La transformation d’une entreprise cloisonnée et collaborant sur de petits perimétres à  une entreprise fonctionnant sur les principes d’une collaboration de masse reposant sur des principes de réseaux et de communautés s’avère relativement moins aisé que prévu pour ne pas dire parfois très difficile.

Mais peut on dire que le terme transformation soit approprié ?

Tout d’abord parce qu’il existe différents niveaux et périmètres de collaboration qui ne s’excluent pas les uns les autres mais se complètent. L’entreprise 2.0, ne tue pas le groupe et le « groupware » mais apporte une dimension supplémentaire qui permet de s’affranchir des limites connues et adresser des problématiques jusque là  inaccessibles. Ensuite, et c’est une conséquence du point précédent, parce que la logique du collaborateur et d’avoir un chemin qui lui permet de passer d’une logique à  l’autre sans renier ce qu’il a toujours fait jusqu’à  présent et continue à  garder du sens.

Une communauté se forme sur un sujet et se peuple de conversations sur ce sujet. Le moteur des individus qui y participent est de partager, apprendre, trouver des solutions, faire émerger des idées qui ne seront pas forcément immédiatement applicables, des réponses à  des problèmes qui ne se sont pas encore posés. A la différence des structures traditionnelles de l’entreprise, ces communautés n’ont pas d’objectif et de but identifiés à  atteindre pour une date précise. Elles se définissent plus comme des mécanismes et des tches de fond que par un « livrable » identifié.  Parallèlement les employés collaborent également dans des structures formelles et nul doute que leur participation à  ces communautés améliore leur capacité à  apporter des réponses adéquates dans la collaboration au quotidien.

Si l’on fait un parallèle avec le web, 10% des collaborateurs sont naturellement à  l’aise pour faire vivre ces communautés. Les 90% restant ne s’y rendront que pour y trouver des réponses à  des problèmes qui se sont posés dans leur périmètre quotidien et n’ont pu être solutionnées dans ce même périmètre.

Ceci loin d’être anecdotique car c’est est une preuve de plus qu’une démarche entreprise 2.0 ne se construit pas autour des seules dynamiques communautaires mais n’a de sens que dans un cadre global prenant en compte les différents contextes de collaboration auxquels sont confrontés les employés.

Au niveau de la démarche qui doit ne doit pas se focaliser sur la seule dimension « sociale » mais sur la mise en cohérence des différents contextes et, surtout, les expliquer aux collaborateurs et les aider à  se positionner dans chaque.

Au niveau des outils qui doivent permettre aux individus et à  l’information de circuler de manière fluide à  travers ces contextes, sans rupture de flux ou de dynamique.

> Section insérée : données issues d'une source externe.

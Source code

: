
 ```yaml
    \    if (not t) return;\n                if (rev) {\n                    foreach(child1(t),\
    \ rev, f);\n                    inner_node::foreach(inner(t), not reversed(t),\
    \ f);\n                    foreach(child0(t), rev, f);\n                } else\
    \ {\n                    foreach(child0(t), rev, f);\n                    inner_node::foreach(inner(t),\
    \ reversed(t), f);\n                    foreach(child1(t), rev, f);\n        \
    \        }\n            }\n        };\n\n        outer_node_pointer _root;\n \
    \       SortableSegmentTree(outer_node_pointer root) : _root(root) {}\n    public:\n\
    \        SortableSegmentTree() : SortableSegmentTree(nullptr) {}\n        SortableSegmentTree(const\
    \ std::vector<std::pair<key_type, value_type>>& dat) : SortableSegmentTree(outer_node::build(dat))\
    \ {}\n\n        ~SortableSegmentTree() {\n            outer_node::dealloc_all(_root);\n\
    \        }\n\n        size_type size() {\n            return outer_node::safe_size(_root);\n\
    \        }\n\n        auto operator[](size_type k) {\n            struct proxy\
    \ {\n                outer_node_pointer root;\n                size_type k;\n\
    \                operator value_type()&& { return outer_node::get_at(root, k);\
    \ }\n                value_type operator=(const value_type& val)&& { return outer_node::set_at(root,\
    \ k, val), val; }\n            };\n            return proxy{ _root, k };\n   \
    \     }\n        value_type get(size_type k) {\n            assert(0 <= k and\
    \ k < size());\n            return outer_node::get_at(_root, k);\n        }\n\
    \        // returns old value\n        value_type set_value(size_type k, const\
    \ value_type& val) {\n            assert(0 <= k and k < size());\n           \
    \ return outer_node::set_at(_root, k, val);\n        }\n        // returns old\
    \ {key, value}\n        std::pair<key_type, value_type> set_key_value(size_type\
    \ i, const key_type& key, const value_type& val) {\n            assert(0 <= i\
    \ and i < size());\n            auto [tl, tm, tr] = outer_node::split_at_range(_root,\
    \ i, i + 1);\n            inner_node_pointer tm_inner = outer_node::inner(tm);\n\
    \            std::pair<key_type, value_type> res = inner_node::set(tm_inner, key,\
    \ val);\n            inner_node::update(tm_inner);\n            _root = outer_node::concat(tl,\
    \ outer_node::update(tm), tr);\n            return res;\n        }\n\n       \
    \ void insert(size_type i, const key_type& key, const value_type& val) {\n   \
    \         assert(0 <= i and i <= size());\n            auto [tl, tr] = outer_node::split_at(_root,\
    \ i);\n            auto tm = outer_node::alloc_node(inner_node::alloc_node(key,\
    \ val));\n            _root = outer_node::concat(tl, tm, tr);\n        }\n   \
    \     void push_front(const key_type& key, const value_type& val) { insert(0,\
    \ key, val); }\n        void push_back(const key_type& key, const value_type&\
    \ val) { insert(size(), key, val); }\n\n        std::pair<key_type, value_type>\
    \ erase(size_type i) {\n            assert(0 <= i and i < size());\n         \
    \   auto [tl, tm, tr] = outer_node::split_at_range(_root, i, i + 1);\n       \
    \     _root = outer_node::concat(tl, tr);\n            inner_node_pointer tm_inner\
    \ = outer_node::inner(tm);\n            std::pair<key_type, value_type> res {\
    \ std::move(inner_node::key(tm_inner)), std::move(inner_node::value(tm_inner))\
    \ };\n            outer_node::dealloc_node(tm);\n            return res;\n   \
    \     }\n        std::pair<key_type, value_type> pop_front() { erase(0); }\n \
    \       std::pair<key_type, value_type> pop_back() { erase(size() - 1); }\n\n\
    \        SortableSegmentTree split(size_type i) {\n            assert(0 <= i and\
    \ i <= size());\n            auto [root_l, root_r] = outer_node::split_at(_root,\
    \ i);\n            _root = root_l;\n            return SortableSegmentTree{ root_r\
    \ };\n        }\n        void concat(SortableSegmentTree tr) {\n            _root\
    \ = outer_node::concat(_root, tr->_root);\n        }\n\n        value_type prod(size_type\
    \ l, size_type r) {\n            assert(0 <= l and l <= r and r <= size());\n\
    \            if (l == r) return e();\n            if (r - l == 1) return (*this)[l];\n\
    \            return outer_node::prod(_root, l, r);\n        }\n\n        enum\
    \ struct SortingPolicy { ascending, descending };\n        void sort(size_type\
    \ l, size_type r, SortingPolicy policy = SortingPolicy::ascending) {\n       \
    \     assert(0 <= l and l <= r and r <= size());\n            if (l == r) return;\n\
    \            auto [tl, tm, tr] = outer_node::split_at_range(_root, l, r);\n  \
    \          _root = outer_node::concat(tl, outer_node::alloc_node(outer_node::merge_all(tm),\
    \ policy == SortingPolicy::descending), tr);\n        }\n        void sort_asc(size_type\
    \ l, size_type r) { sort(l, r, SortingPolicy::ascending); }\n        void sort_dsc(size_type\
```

Au niveau de l’intensité des usages que l’on entend développer et faire adopter aux collaborateurs. Chaque contexte a ses propres usages « sociaux » plus ou moins développés ou ambitieux, ce n’est pas tout ou rien.

J’ajouterai que, culturellement parlant, certaines entreprises sont très mal à  l’aise avec les concepts de communautés et de conversations mais qu’une première étape clairement positionnée « efficacité d’équipe » et tches quotidiennes peut être un premier pas permettant de s’enhardir par la suite.

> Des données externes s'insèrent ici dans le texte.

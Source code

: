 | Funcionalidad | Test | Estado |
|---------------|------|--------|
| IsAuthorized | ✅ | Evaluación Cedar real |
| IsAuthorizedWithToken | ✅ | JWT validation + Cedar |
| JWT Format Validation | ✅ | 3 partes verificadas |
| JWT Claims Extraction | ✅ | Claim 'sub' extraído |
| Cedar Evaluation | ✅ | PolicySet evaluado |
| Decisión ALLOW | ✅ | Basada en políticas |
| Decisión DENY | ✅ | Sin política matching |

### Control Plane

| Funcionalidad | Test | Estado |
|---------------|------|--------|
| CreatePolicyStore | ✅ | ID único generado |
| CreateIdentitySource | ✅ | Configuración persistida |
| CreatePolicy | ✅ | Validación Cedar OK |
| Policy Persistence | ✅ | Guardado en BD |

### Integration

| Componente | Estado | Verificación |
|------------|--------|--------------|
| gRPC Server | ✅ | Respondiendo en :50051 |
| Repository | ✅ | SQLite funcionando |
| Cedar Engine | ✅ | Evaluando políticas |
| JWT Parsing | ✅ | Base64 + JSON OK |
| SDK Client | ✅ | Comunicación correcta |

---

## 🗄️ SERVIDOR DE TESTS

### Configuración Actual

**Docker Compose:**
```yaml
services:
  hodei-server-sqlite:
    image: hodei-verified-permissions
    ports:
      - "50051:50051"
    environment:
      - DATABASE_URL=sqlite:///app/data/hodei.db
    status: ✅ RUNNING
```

A titre d’exemple, on entend souvent « mes collaborateurs sont là  pour travailler et pas pour avoir des conversations dans des communautés », ce qui revient au « je ne suis pas là  pour m’occuper d’un social club » qu’avait utilisé Andrew McAfee pour illustrer les problèmes de compréhension du mot « social ».  Pour ceux là  du « social orienté quotidien/tche/projet » aurait beaucoup de sens, rassurerait et pourrait servir à  démontrer des premiers bénéfices même avec des ambitions réduites en termes de transformation des comportements.

Entreprise exemplaire en la matière, Booz Allen Hamilton a commencé par la dimension sociale et communautaire. Et lors de la dernière « Virtual Enterprise 2.0 conference » ils ont présenté leu futur de leur roadmap : passer aux projets structurés, aux travail d’équipe et au lien avec la dimension gestion de contenu. Soyons certains que pour d’autres entreprises c’est ce dernier point qui servira de point d’entrée. Il y a peu je participais à  une table ronde sur le sujet où une grande entreprise disait clairement que sa préoccupation était de construire depuis l’existant et s’appuyer dessus.

Bref il ne faut pas croire que la communauté est une fin en soi. C’est une composante d’un dispositif global qu’il convient de traiter comme tel et non comme comme une exception au fonctionnement de l’entreprise. Par extension, attention à  ne pas succomber au mythe du community management qui n’est, là  encore, qu’une partie de la problématique managériale globale de l’entreprise : une fois encore, sans articulation entre ces différents rôles le community management risque ne pas pas apporter grand chose.

On aura l’occasion de détailler ce schéma plus tard.